Good news for vapers who aren’t keen on sucking back a chemical widely used in embalming fluid: e-cigarettes don’t appear to emit as much formaldehyde as previously thought, and tend to emit levels much lower than cigarettes, according to a study published this week in Regulatory Toxicology and Pharmacology.
The study was a kind of rebuttal to a controversial letter published in the New England Journal of Medicine last year that raised alarm bells about dangerously high levels of formaldehyde in e-cigarette vapor. The letter outlined a test the authors had done to measure the levels of formaldehyde (a known carcinogen) emitted from an e-cigarette, writing that the device tested puffed out as much as five times the formaldehyde as cigarettes when on the highest heat setting. The authors even concluded that vapers were at as much as 15 times higher risk of cancer than smokers.
Many scientists took umbrage with this letter, highlighting some flaws in the methodology and conclusion. More than 40 researchers and experts backed a plea to have the letter retracted. Part of the criticism circled around the fact that the researchers had only detected these high formaldehyde emissions when the vaporizer was cranked to a very high voltage level. When vaporizers heat up that quickly, they rip through juice too fast, dry out, and create a nasty taste. It’s so noticeable that vapers even have a name for it, a “dry puff” or “dry hit,” and try to avoid it. (Seriously, one Redditor described it as “burnt hair flavor” and described a desperate attempt to get the taste out of his or her throat after a single hit.)

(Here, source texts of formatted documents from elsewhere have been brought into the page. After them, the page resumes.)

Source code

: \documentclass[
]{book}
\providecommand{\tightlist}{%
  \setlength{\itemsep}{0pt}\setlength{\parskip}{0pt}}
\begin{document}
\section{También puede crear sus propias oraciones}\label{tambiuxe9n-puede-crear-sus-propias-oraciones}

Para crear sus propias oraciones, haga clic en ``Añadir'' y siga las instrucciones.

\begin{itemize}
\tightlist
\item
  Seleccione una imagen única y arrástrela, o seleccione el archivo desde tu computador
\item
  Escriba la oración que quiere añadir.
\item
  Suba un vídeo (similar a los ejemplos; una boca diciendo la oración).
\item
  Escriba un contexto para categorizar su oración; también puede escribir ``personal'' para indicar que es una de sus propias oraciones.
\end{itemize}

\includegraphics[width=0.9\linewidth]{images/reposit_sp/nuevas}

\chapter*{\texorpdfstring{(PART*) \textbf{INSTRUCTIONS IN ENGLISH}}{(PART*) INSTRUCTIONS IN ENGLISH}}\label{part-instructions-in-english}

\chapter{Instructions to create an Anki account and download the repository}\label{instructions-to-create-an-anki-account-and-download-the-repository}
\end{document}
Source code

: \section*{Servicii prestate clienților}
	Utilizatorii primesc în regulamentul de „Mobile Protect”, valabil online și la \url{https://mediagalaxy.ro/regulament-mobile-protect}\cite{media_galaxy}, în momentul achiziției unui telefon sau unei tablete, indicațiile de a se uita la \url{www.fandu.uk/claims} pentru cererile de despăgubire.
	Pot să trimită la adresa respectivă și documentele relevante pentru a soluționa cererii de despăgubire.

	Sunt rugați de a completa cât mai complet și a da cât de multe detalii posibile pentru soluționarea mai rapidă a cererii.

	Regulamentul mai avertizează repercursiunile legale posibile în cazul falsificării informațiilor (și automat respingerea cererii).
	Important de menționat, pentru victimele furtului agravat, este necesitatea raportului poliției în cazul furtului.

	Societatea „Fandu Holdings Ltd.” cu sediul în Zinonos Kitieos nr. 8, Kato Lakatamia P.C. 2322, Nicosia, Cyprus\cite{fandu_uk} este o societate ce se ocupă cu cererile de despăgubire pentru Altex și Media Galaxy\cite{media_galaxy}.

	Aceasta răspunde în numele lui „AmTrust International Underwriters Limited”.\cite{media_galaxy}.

Another criticism was with lumping all devices in under the results from testing just one type of vaporizer.
“There needs to be context because the term ‘electronic cigarette’ is not just one thing,” said Kurt Kistler, a chemistry professor at Penn State and co-author of the new study. “E-cigarettes include a huge variety of devices, power settings, wattage control, voltage control, and even temperature control.”
Rather than just write a letter, Kistler decided to just do the same experiment himself to see if he could recreate the findings, the results of which are what was published this week.
Kistler worked with a team of researchers at Enthalpy Analytical, a lab in North Carolina that focuses on e-liquid testing, to analyze the vapor of five different refillable e-cigarette devices for the presence of three different aldehydes: formaldehyde, acetaldehyde, and acrolein, all of which are known to emerge when mixtures of glycerol and propylene glycol (the main ingredients in e-liquids) are heated. These chemicals are some of the laundry list of nasty emissions produced by cigarettes. Formaldehyde is considered a carcinogen, acetaldehyde is considered a possible carcinogen, and acrolein can cause lung damage. They’re not something you want to be inhaling regularly.
Kistler and his team found that the levels emitted varied widely depending on the device and the power used, but that most levels were far below what smokers inhale. Even at the highest power settings, three of the five devices produced formaldehyde, acetaldehyde, and acrolein levels of less than 1 milligram each per day. In contrast, smoking a pack of cigarettes in a day exposes a smoker to 1.5-2.5 mg of formaldehyde, 10-30 mg of acetaldehyde, and 1.5-3 mg of acrolein. The levels emitted by those three e-cigarettes were also well below the exposure limits for these chemicals outlined by the Occupational Safety and Health Administration.
Image:Regulatory Toxicology and Pharmacology
One of the other two devices started to produce higher levels of formaldehyde and acetaldehyde at its two highest power settings, and the other had consistently high levels of both of these compounds throughout the test. In fact, the one device was consistently emitting levels higher than cigarettes, in some cases as high as 20 times higher.
However, the researchers had a theory for why that may have been the case: the coil (the part of the device that distributes heat to the e-juice) could have become overheated after using up all the liquid, causing dry puff. Previous studies have shown vaporizers with overheated coils can lead to high emissions of aldehydes. After the study was done, the researchers noticed the coil was charred, which backs up their theory, though they can’t be sure this is what happened. Still, the possibility is important to point out because dry puff is so gross, it’s unlikely any vaper would use a device at that level.
“Dry puff is noxious,” Kistler said. “It burns the nose. It burns the throat. It’s very, very unpleasant. No vaper is going to just sit there and inhale that. It kind of forces the vaper to just shut it off entirely.”
Of course, five devices don’t represent the entirety of the vast e-cigarette industry. There are countless other models, customizations, and other variables like flavorings (the researchers used unflavored liquid in this study) that could result in different emissions. Kistler readily acknowledged there’s more work to do, but said he wanted to establish the need to include the context of user habits and device variability when studying the health risks of vaping.
“We wanted to get a baseline and give people the information that these early studies were not the end of the story whatsoever,” Kistler said.